ASSIGNMENT: Only lines that contain the word "begin" belong in the answer; copy them from the records below.

Start of Block

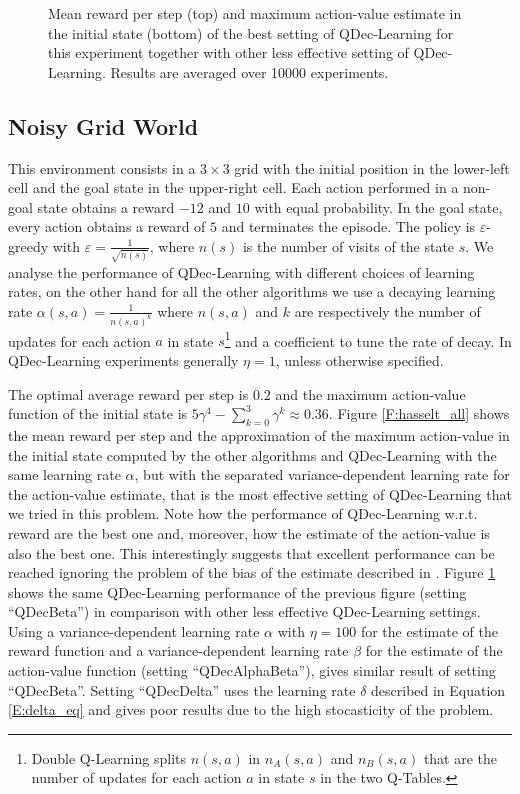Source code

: \documentclass[conference]{IEEEtran}
\begin{document}
\begin{figure}[t]
\begin{minipage}{\columnwidth}
\end{minipage}
  \caption{Mean reward per step (top) and maximum action-value estimate in the initial state (bottom) of the best setting of QDec-Learning for this experiment together with other less effective setting of QDec-Learning. Results are averaged over 10000 experiments.}
  \label{F:hasselt_QDecs}
\end{figure}

\subsection{Noisy Grid World}
This environment consists in a $3 \times 3$ grid with the initial position in the lower-left cell and the goal state in the upper-right cell. Each action performed in a non-goal state obtains a reward $-12$ and $10$ with equal probability. In the goal state, every action obtains a reward of $5$ and terminates the episode. The policy is $\varepsilon$-greedy with $\varepsilon = \frac{1}{\sqrt{n(s)}}$, where $n(s)$ is the number of  visits of the state $s$. We analyse the performance of QDec-Learning with different choices of learning rates, on the other hand for all the other algorithms we use a decaying learning rate $\alpha(s, a) = \frac{1}{n(s, a)^{k}}$ where $n(s, a)$ and $k$ are respectively the number of updates for each action $a$ in state $s$\footnote{Double Q-Learning splits $n(s,a)$ in $n_A(s,a)$ and $n_B(s,a)$ that are the number of updates for each action $a$ in state $s$ in the two Q-Tables.} and a coefficient to tune the rate of decay. In QDec-Learning experiments generally $\eta = 1$, unless otherwise specified.

The optimal average reward per step is $0.2$ and the maximum action-value function of the initial state is $5\gamma^4 - \sum_{k=0}^3 \gamma^k \approx 0.36$. Figure \ref{F:hasselt_all} shows the mean reward per step and the approximation of the maximum action-value in the initial state computed by the other algorithms and QDec-Learning with the same learning rate $\alpha$, but with the separated variance-dependent learning rate for the action-value estimate, that is the most effective setting of QDec-Learning that we tried in this problem. Note how the performance of QDec-Learning w.r.t. reward are the best one and, moreover, how the estimate of the action-value is also the best one. This interestingly suggests that excellent performance can be reached ignoring the problem of the bias of the estimate described in \cite{van2010double}. Figure \ref{F:hasselt_QDecs} shows the same QDec-Learning performance of the previous figure (setting ``QDecBeta'') in comparison with other less effective QDec-Learning settings. Using a variance-dependent learning rate $\alpha$ with $\eta = 100$ for the estimate of the reward function and a variance-dependent learning rate $\beta$ for the estimate of the action-value function (setting ``QDecAlphaBeta''), gives similar result of setting ``QDecBeta''. Setting ``QDecDelta'' uses the learning rate $\delta$ described in Equation \ref{E:delta_eq} and gives poor results due to the high stocasticity of the problem.
\end{document}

End of Block

RESULT FOR THIS EXERCISE:
\begin{document}
\begin{figure}[t]
\begin{minipage}{\columnwidth}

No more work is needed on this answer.